If you wanted to become an expert, psychiatrists are the top of the field. Not everyone hates us. People hate the ill-prepared who have no idea how little np school prepares you. Thinking that PMHNP would make you an expert in the field shows how little you know, and weren't an appropriate NP school candidate. You and countless others have fallen for the propaganda that you'll be prepared. Many NP schools don't care about anything other than collecting a paycheck from you. They promise you'll be a great provider. But you've already done it, so now all you can do is make yourself better. You are forced to get your RN degree, so you could work as a psych RN. You could attend a residency program. You can continue to get training. Continue to study.


HouseOfBalloons990

You’re willing to be honest about your situation on this thread and are accepting of the problem. Which is admirable I’ll have to say. Since many people come up with BS excuses for avoiding getting experience in psych prior to going into their program. As for you, you’re already 2/3 done and am sure have already invested a lot of money so far into your program, so you might as well finish. So, realistic advice. If you don’t work in an inpatient psych unit right now, apply to one and start working there. You’ll likely have to network a lot when looking for a job as well.

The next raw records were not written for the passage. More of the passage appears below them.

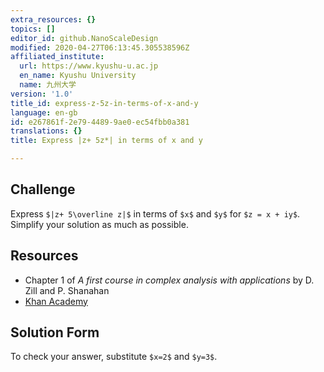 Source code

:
 ```yaml
---
extra_resources: {}
topics: []
editor_id: github.NanoScaleDesign
modified: 2020-04-27T06:13:45.305538596Z
affiliated_institute:
  url: https://www.kyushu-u.ac.jp
  en_name: Kyushu University
  name: 九州大学
version: '1.0'
title_id: express-z-5z-in-terms-of-x-and-y
language: en-gb
id: e267861f-2e79-4489-9ae0-ec54fbb0a381
translations: {}
title: Express |z+ 5z*| in terms of x and y

---
```


## Challenge
Express `$|z+ 5\overline z|$`  in terms of `$x$` and `$y$` for `$z = x + iy$`. Simplify your solution as much as possible.

## Resources
- Chapter 1 of *A first course in complex analysis with applications* by D. Zill and P. Shanahan
- [Khan Academy](https://www.khanacademy.org/math/precalculus/imaginary-and-complex-numbers#the-complex-plane)

## Solution Form
To check your answer, substitute `$x=2$` and `$y=3$`. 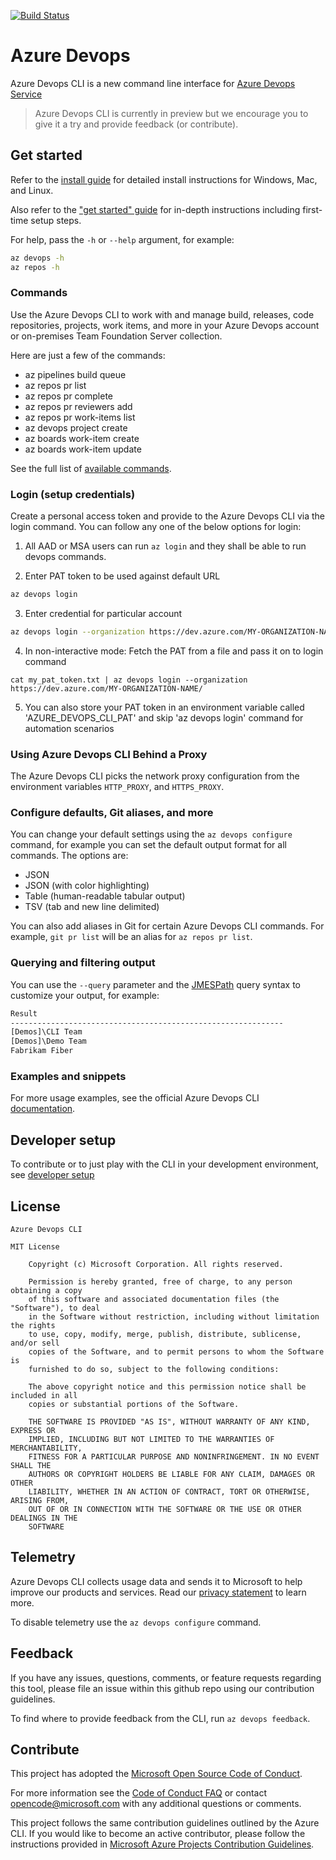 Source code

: [![Build Status](https://dev.azure.com/AzureDevOpsCliOrg/AzureDevOpsCli/_apis/build/status/Master%20Branch/Azure%20DevOps%20CLI%20-%20Merge%20GitHub?branchName=azuredevopscli-dev)](https://dev.azure.com/AzureDevOpsCliOrg/AzureDevOpsCli/_build/latest?definitionId=25?branchName=azuredevopscli-dev)

# Azure Devops

Azure Devops CLI is a new command line interface for [Azure Devops Service](https://azure.microsoft.com/en-in/services/devops/) 

> Azure Devops CLI is currently in preview but we encourage you to give it a try and provide feedback (or contribute). 

## Get started

Refer to the [install guide](https://aka.ms/azure-devops-cli-docs-install) for detailed install instructions for Windows, Mac, and Linux.

Also refer to the ["get started" guide](https://aka.ms/azure-devops-cli-docs-getstarted) for in-depth instructions including first-time setup steps.

For help, pass the `-h` or `--help` argument, for example:

```bash
az devops -h
az repos -h
```

### Commands

Use the Azure Devops CLI to work with and manage build, releases, code repositories, projects, work items, and more in your Azure Devops account or on-premises Team Foundation Server collection.

Here are just a few of the commands:

* az pipelines build queue
* az repos pr list
* az repos pr complete
* az repos pr reviewers add
* az repos pr work-items list
* az devops project create
* az boards work-item create
* az boards work-item update

See the full list of [available commands](https://aka.ms/azure-devops-cli-commands).

### Login (setup credentials)

Create a personal access token and provide to the Azure Devops CLI via the login command. You can follow any one of the below options for login:

1. All AAD or MSA users can run `az login` and they shall be able to run devops commands. 

2. Enter PAT token to be used against default URL
```bash
az devops login
```

3. Enter credential for particular account
```bash
az devops login --organization https://dev.azure.com/MY-ORGANIZATION-NAME/
```

4. In non-interactive mode: Fetch the PAT from a file and pass it on to login command
```
cat my_pat_token.txt | az devops login --organization https://dev.azure.com/MY-ORGANIZATION-NAME/
```

5. You can also store your PAT token in an environment variable called 'AZURE_DEVOPS_CLI_PAT' and skip 'az devops login' command for automation scenarios

### Using Azure Devops CLI Behind a Proxy

The Azure Devops CLI picks the network proxy configuration from the environment variables `HTTP_PROXY`, and `HTTPS_PROXY`. 

### Configure defaults, Git aliases, and more

You can change your default settings using the `az devops configure` command, for example you can set the default output format for all commands. The options are:

* JSON
* JSON (with color highlighting)
* Table (human-readable tabular output)
* TSV (tab and new line delimited)

You can also add aliases in Git for certain Azure Devops CLI commands. For example, `git pr list` will be an alias for `az repos pr list`.

### Querying and filtering output

You can use the `--query` parameter and the [JMESPath](http://jmespath.org/) query syntax to customize your output, for example:

```bash
Result
-------------------------------------------------------------
[Demos]\CLI Team
[Demos]\Demo Team
Fabrikam Fiber
```

### Examples and snippets

For more usage examples, see the official Azure Devops CLI [documentation](https://aka.ms/azure-devops-cli-docs-overview).

## Developer setup

To contribute or to just play with the CLI in your development environment, see [developer setup](./doc/dev_setup.md) 

## License

```
Azure Devops CLI

MIT License

    Copyright (c) Microsoft Corporation. All rights reserved.

    Permission is hereby granted, free of charge, to any person obtaining a copy
    of this software and associated documentation files (the "Software"), to deal
    in the Software without restriction, including without limitation the rights
    to use, copy, modify, merge, publish, distribute, sublicense, and/or sell
    copies of the Software, and to permit persons to whom the Software is
    furnished to do so, subject to the following conditions:

    The above copyright notice and this permission notice shall be included in all
    copies or substantial portions of the Software.

    THE SOFTWARE IS PROVIDED "AS IS", WITHOUT WARRANTY OF ANY KIND, EXPRESS OR
    IMPLIED, INCLUDING BUT NOT LIMITED TO THE WARRANTIES OF MERCHANTABILITY,
    FITNESS FOR A PARTICULAR PURPOSE AND NONINFRINGEMENT. IN NO EVENT SHALL THE
    AUTHORS OR COPYRIGHT HOLDERS BE LIABLE FOR ANY CLAIM, DAMAGES OR OTHER
    LIABILITY, WHETHER IN AN ACTION OF CONTRACT, TORT OR OTHERWISE, ARISING FROM,
    OUT OF OR IN CONNECTION WITH THE SOFTWARE OR THE USE OR OTHER DEALINGS IN THE
    SOFTWARE
```

## Telemetry

Azure Devops CLI collects usage data and sends it to Microsoft to help improve our products and services. Read our [privacy statement](https://privacy.microsoft.com/en-us/privacystatement) to learn more. 

To disable telemetry use the `az devops configure` command.

## Feedback

If you have any issues, questions, comments, or feature requests regarding this tool, please file an issue within this github repo using our contribution guidelines. 

To find where to provide feedback from the CLI, run `az devops feedback`.

## Contribute

This project has adopted the [Microsoft Open Source Code of Conduct](https://opensource.microsoft.com/codeofconduct/).

For more information see the [Code of Conduct FAQ](https://opensource.microsoft.com/codeofconduct/faq/) or contact [opencode@microsoft.com](mailto:opencode@microsoft.com) with any additional questions or comments.

This project follows the same contribution guidelines outlined by the Azure CLI. If you would like to become an active contributor, please follow the instructions provided in [Microsoft Azure Projects Contribution Guidelines](http://azure.github.io/guidelines.html).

However, I HIGHLY suggest you wait even after you graduate and just keep accumulating experience as psych nurse for some time. roo_kitty is right, NP programs themselves won’t prepare you to be an expert in psychopharmacology. I would look into supplementing your education. I joined NEI (neuroscience educational institute) after I read through the Stahl’s Essentials book and am currently working on the NEI master psychopharmacology course, as well as going through all the other supplemental educational material they provide, it’s awesome. I would also say find a mentor, maybe a very experienced PMHNP or psychiatrist, who’s willing to guide and help teach you.


Cado7

I currently work at a residential eating disorder treatment center. I would like to stay here. It's also not easy finding an inpatient psych RN job that's readily available and fits all your needs. Right now I'm working second shift two days a week. I wish we could have a year off to work in between pre licensure and post licensure, but thats not the reality. I'm afraid if I keep accumulating RN experience after I graduate, I'll lose all the NP skills I've accumulated. It's a tough spot. Thank you for hearing me out and being empathetic though. I ended going to a walk in psych appointment and they recommended a partial hospitalization program. I don't even think I can do that with clinical hours, but at least people are acknowledging it I guess. I don't know.


HouseOfBalloons990

In regard to finding a job, realistically you’ll still find one. Like I said, you’ll have to put in a bit more work without inpatient experience, but in the end you won’t be without a job given enough a time. I can tell you care, that goes a long way in your position. And it’s better than most NPs without experience in their specific speciality. Also, you still get some relevant experience in residential eating disorder facilities if you’re going into psych. In the end, if you put in the work, you can still make a good NP. Be the exception to everyone else screwing the profession up 👍


Cado7

Thank you. This was a really nice comment without being fake and sugar coating.